--- Record extracts ---
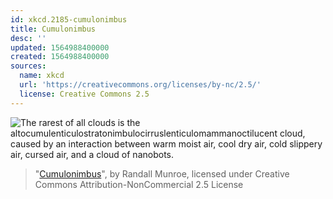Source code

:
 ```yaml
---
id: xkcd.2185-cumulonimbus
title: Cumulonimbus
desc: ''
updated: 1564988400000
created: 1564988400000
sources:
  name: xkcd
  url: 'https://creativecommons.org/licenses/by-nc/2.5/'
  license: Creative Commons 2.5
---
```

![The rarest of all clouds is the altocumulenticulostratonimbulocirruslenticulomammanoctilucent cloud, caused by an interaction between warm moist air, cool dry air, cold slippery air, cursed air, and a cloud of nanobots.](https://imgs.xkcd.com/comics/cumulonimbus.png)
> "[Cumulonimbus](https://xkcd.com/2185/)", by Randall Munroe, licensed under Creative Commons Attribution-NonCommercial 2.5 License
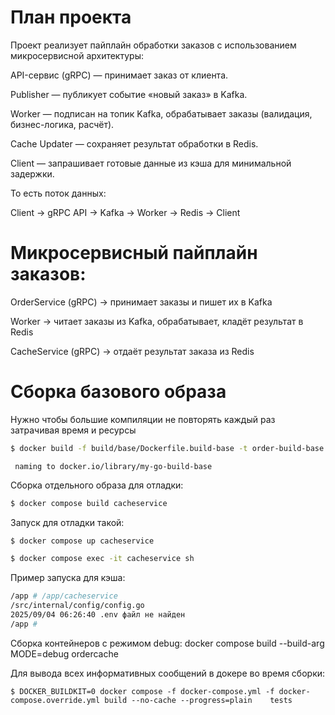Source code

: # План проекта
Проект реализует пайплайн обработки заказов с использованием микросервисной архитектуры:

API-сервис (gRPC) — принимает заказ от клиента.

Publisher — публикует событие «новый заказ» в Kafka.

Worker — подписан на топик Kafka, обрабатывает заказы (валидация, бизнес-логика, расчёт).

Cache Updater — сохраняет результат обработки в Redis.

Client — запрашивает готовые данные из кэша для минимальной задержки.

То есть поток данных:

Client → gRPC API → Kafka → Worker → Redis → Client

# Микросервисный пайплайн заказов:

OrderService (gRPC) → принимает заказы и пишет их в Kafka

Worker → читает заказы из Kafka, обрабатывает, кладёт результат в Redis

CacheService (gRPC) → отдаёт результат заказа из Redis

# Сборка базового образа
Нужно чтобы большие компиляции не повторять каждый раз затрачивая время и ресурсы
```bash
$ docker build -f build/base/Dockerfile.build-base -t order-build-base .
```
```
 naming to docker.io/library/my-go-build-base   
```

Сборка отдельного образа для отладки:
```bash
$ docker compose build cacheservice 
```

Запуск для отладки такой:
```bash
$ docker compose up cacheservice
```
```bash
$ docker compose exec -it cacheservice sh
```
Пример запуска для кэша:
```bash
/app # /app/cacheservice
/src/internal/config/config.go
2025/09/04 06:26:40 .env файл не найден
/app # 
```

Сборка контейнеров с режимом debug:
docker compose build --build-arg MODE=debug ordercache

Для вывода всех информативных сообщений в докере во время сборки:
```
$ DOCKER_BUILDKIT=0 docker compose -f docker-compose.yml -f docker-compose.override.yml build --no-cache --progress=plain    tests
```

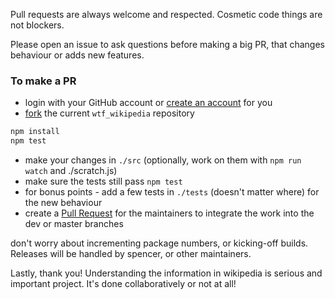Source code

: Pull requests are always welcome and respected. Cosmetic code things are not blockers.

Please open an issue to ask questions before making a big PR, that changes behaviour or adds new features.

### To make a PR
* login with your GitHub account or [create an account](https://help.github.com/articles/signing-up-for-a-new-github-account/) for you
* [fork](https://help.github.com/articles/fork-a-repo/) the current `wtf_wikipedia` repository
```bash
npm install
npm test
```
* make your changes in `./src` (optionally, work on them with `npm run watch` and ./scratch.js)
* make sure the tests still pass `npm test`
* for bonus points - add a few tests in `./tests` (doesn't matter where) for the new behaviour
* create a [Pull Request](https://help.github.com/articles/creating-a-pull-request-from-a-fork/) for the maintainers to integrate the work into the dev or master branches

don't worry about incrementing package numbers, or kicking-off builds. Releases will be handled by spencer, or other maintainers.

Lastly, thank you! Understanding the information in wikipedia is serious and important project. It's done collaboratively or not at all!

--- What the task requires ---
Pictures aside, retype all of the entries word for word.

--- Written solution ---
Source code

:
 ```yaml
---
id: xkcd.2185-cumulonimbus
title: Cumulonimbus
desc: ''
updated: 1564988400000
created: 1564988400000
sources:
  name: xkcd
  url: 'https://creativecommons.org/licenses/by-nc/2.5/'
  license: Creative Commons 2.5
---
```

![The rarest of all clouds is the altocumulenticulostratonimbulocirruslenticulomammanoctilucent cloud, caused by an interaction between warm moist air, cool dry air, cold slippery air, cursed air, and a cloud of nanobots.](https://imgs.xkcd.com/comics/cumulonimbus.png)
> "[Cumulonimbus](https://xkcd.com/2185/)", by Randall Munroe, licensed under Creative Commons Attribution-NonCommercial 2.5 License
Source code

: # План проекта
Проект реализует пайплайн обработки заказов с использованием микросервисной архитектуры:

API-сервис (gRPC) — принимает заказ от клиента.

Publisher — публикует событие «новый заказ» в Kafka.

Worker — подписан на топик Kafka, обрабатывает заказы (валидация, бизнес-логика, расчёт).

Cache Updater — сохраняет результат обработки в Redis.

Client — запрашивает готовые данные из кэша для минимальной задержки.

То есть поток данных:

Client → gRPC API → Kafka → Worker → Redis → Client

# Микросервисный пайплайн заказов:

OrderService (gRPC) → принимает заказы и пишет их в Kafka

Worker → читает заказы из Kafka, обрабатывает, кладёт результат в Redis

CacheService (gRPC) → отдаёт результат заказа из Redis

# Сборка базового образа
Нужно чтобы большие компиляции не повторять каждый раз затрачивая время и ресурсы
```bash
$ docker build -f build/base/Dockerfile.build-base -t order-build-base .
```
```
 naming to docker.io/library/my-go-build-base   
```

Сборка отдельного образа для отладки:
```bash
$ docker compose build cacheservice 
```

Запуск для отладки такой:
```bash
$ docker compose up cacheservice
```
```bash
$ docker compose exec -it cacheservice sh
```
Пример запуска для кэша:
```bash
/app # /app/cacheservice
/src/internal/config/config.go
2025/09/04 06:26:40 .env файл не найден
/app # 
```

Сборка контейнеров с режимом debug:
docker compose build --build-arg MODE=debug ordercache

Для вывода всех информативных сообщений в докере во время сборки:
```
$ DOCKER_BUILDKIT=0 docker compose -f docker-compose.yml -f docker-compose.override.yml build --no-cache --progress=plain    tests
```

Source code

: Pull requests are always welcome and respected. Cosmetic code things are not blockers.

Please open an issue to ask questions before making a big PR, that changes behaviour or adds new features.

### To make a PR
* login with your GitHub account or [create an account](https://help.github.com/articles/signing-up-for-a-new-github-account/) for you
* [fork](https://help.github.com/articles/fork-a-repo/) the current `wtf_wikipedia` repository
```bash
npm install
npm test
```
* make your changes in `./src` (optionally, work on them with `npm run watch` and ./scratch.js)
* make sure the tests still pass `npm test`
* for bonus points - add a few tests in `./tests` (doesn't matter where) for the new behaviour
* create a [Pull Request](https://help.github.com/articles/creating-a-pull-request-from-a-fork/) for the maintainers to integrate the work into the dev or master branches

don't worry about incrementing package numbers, or kicking-off builds. Releases will be handled by spencer, or other maintainers.

Lastly, thank you! Understanding the information in wikipedia is serious and important project. It's done collaboratively or not at all!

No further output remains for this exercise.